On sait que, pour toute réaction chimique, la vitesse tend vers zéro quand la température s'abaisse. Cela revient à dire qu'au zéro absolu chacune des molécules jusqu’ici considérée par les chimistes subsisterait indéfiniment, sans aucune transformation « spontanée ». Plus brièvement, ces molécules sont stables.
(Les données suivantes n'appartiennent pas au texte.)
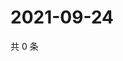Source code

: # 2021-09-24

共 0 条

<!-- BEGIN WEIBO -->
<!-- 最后更新时间 Fri Sep 24 2021 05:07:31 GMT+0800 (China Standard Time) -->

<!-- END WEIBO -->
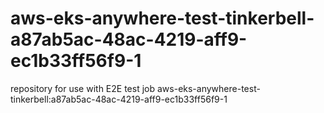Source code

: # aws-eks-anywhere-test-tinkerbell-a87ab5ac-48ac-4219-aff9-ec1b33ff56f9-1
repository for use with E2E test job aws-eks-anywhere-test-tinkerbell:a87ab5ac-48ac-4219-aff9-ec1b33ff56f9-1
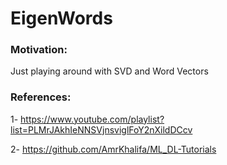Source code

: # EigenWords

### Motivation:
Just playing around with SVD and Word Vectors

### References:
1- https://www.youtube.com/playlist?list=PLMrJAkhIeNNSVjnsviglFoY2nXildDCcv

2- https://github.com/AmrKhalifa/ML_DL-Tutorials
Il est supposable que chacune de ces molécules est constituée par un certain régime de mouvements électroniques, mais il faut alors que ces mouvements ne s'accompagnent d'aucun rayonnement, sans quoi l’énergie interne diminuerait sans cesse et il n’y aurait pas de molécule définissable.

Bornons-nous, pour simplifier (on généralise sans peine), à discuter la réaction qui semble la plus simple, consistant en un réarrangement de la matière d’une molécule :

A1 -> A1’

Même si cette transformation dégage en définitive de l'énergie, il aura toujours fallu commencer par en fournir, sans quoi la molécule A ne serait pas stable au sens que nous venons de dire (pour déterminer l'explosion d'un obus, il faut commencer par dépenser un travail notable).

La matière de la molécule atteindra donc un état «critique » d'énergie interne maximum, d'où elle retombera d'elle -même dans l’état A' en perdant de l'énergie. Et, si aucun choc n'est subi durant cette seconde partie de la transformation, il faudra bien que cette énergie soit perdue sous forme de lumière rayonnée. La transformation exactement inverse est probablement possible, l'absorption de cette même lumière ramenant la matière dans l’état critique, d'où elle pourra retomber dans l'état initial A en rayonnant de l'énergie. Ce qui nous fait comprendre qu’une réaction chimique se fait toujours en deux phases, l’une avec absorption et l’autre avec émission d'énergie. C'est-à-dire, tout au moins en l’absence de chocs, avec absorption puis émission de lumière.